Extracted material.
= Beginning of Section =

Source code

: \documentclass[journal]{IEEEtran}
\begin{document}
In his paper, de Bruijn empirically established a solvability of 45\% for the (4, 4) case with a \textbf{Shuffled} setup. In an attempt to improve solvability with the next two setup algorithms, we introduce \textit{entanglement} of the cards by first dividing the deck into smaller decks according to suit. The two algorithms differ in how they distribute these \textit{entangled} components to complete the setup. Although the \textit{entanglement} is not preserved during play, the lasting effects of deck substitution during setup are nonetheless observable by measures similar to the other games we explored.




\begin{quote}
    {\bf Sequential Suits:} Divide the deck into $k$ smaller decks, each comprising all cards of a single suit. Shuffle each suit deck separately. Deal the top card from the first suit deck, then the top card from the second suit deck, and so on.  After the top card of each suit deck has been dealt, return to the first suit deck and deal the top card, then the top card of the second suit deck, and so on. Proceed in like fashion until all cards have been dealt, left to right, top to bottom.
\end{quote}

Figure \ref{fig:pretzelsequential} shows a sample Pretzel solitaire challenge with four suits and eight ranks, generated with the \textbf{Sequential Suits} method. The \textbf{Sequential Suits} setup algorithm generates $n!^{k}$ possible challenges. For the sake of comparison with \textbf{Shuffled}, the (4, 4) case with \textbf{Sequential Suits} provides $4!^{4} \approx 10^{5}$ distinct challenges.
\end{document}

= End of Section =
= Beginning of Section =

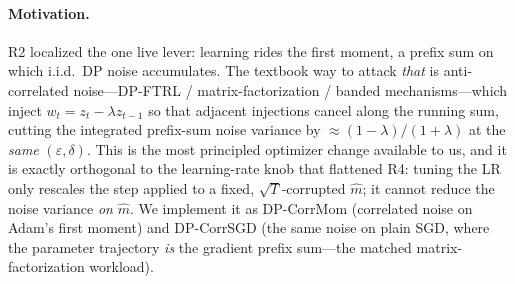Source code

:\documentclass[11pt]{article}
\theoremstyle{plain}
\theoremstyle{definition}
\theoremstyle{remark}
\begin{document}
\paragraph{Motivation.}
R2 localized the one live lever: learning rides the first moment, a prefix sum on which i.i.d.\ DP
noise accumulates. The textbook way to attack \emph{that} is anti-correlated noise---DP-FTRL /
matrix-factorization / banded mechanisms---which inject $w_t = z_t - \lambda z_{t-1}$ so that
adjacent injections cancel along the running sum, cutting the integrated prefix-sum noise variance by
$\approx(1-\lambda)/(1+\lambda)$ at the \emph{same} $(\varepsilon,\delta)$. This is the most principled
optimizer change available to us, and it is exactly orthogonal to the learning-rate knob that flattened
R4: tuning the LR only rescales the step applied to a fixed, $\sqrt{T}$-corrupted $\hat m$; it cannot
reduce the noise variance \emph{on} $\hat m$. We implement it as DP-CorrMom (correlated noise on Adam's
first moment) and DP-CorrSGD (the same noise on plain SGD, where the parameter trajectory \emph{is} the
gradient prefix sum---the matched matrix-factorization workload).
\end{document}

= End of Section =

Prompt. I'd like the lines above from the one with "adjacent injections cancel" up to and including the one with "optimizer change available" copied exactly, with no other lines.

Reply.
adjacent injections cancel along the running sum, cutting the integrated prefix-sum noise variance by
$\approx(1-\lambda)/(1+\lambda)$ at the \emph{same} $(\varepsilon,\delta)$. This is the most principled
optimizer change available to us, and it is exactly orthogonal to the learning-rate knob that flattened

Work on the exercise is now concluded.